Video Art

By Zeena Oberoi

There he sat, in back and white, eating a mushroom on a couch. He’d stare, nibble, bite, chew and then repeat the entire process again. And so Andy Warhol’s video proceeds for 40 minutes. 

Eat is a piece of Video Art [part of a trilogy including Sleep and Kiss], which documents the process of Robert Indiana eating a mushroom. Bizarre, isn’t it? But as the video proceeds, one actually feels drawn into a strong trace-like state. It doesn’t lack a purpose but quite the opposite. The video is an exercise built on the surreal notion of existence- a heightened sensorial experience. 

Video Art started out in the late 1960s after the invention of video cameras. But, unlike movies, it didn’t necessarily have actors, dialogues or even a story, but instead acted as audio-visual poetry. Performance artists would often record their pieces, allowing them to showcase their work to a larger audience, without time or space restrictions. It was cheap, easy and experimental. 

Over time, with the progression of video technology, Video Art has become an introspective study of film itself. Artists have begun to challenge conventional concepts of motion, colour, time and sound- almost morphing reality. Yoshi Sodeoka is one such contemporary artist who uses sporadic images flashing across a screen illustrated in a wide spectrum of colours and dramatic noises, leading the viewer into a deep psychedelic state. Sodeoka’s A Wind God’s Passage to the Funeral Games is a shot of adrenaline with its constant change of pace and plummeting motions. 

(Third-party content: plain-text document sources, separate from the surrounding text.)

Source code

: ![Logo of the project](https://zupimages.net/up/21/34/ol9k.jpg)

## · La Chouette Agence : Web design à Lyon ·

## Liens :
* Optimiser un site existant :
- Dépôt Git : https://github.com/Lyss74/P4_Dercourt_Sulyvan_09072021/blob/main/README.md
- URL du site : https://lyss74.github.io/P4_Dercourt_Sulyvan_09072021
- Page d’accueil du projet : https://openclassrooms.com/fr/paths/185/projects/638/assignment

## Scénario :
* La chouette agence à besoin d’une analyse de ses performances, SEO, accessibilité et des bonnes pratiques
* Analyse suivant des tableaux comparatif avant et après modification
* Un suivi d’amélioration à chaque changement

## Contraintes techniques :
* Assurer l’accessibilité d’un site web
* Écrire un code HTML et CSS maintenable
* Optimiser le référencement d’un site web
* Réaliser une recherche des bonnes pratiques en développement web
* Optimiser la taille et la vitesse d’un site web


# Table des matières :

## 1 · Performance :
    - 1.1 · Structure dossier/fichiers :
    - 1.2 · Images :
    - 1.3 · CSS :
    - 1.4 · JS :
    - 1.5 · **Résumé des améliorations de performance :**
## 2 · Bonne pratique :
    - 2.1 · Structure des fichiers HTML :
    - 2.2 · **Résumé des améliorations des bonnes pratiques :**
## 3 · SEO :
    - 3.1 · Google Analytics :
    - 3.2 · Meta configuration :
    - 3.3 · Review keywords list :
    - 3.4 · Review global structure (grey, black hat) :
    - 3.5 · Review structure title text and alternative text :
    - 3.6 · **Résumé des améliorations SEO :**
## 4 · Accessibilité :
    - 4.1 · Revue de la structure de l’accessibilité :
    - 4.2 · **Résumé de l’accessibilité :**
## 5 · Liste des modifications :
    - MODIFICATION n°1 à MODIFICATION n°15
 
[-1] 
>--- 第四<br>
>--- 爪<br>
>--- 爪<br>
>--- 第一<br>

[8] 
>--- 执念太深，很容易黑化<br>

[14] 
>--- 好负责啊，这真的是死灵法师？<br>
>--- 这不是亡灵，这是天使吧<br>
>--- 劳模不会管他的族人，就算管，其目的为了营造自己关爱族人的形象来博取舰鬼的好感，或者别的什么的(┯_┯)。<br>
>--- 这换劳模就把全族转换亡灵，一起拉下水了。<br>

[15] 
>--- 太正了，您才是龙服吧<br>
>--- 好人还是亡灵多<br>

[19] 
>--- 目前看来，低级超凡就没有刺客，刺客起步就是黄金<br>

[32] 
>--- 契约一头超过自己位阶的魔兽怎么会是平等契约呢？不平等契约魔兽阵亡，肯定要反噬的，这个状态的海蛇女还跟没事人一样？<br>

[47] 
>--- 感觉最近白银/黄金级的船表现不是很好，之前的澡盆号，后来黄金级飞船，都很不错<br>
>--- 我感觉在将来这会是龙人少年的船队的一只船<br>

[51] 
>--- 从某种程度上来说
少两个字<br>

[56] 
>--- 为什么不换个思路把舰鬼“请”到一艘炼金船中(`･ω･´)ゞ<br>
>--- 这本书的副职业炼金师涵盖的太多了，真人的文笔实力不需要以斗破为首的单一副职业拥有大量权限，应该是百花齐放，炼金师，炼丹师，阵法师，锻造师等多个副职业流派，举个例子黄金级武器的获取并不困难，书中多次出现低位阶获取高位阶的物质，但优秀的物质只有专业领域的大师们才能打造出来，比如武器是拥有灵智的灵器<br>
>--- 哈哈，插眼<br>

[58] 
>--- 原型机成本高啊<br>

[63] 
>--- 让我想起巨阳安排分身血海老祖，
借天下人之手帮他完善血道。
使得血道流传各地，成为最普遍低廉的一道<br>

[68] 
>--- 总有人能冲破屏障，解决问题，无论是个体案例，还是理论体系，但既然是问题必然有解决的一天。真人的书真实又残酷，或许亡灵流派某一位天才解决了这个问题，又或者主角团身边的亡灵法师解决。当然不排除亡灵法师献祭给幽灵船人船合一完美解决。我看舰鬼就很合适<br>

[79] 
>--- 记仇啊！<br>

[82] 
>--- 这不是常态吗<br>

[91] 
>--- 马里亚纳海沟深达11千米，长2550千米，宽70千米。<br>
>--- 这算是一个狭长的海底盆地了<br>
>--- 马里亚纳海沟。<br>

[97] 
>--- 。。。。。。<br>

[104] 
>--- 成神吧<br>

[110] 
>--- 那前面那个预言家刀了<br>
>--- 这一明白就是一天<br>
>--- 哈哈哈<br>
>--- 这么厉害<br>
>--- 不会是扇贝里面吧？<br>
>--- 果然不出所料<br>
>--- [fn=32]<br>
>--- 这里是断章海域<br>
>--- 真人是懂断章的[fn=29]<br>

Video Art also aims to contest views on sex, gender, relationships, and form. Scandinavian artist, Eija-Liisa Ahtila, in her feminist montage If 6 were 9  confronts issues of suppression and sexual discovery in this human drama. As Ahtila explains, “the story is created around a situation that involves humans as protagonists, with the topics being questions of identity, close relationships, and family relations. Even though the stories are experimental and nonchronological, the idea of character, for example, is left intact.” This changes after her video The Hour of Prayer where even though there is a narrator, the idea of a protagonist is dismissed.

Other artists worth a watch are Bill Viola, Pipilotti Rist and Chris Burden. 

So if Video Art still intrigues you, I recommend you turn the lights off and get comfortable, as you are about to enter into a strange dimension of sound and motion.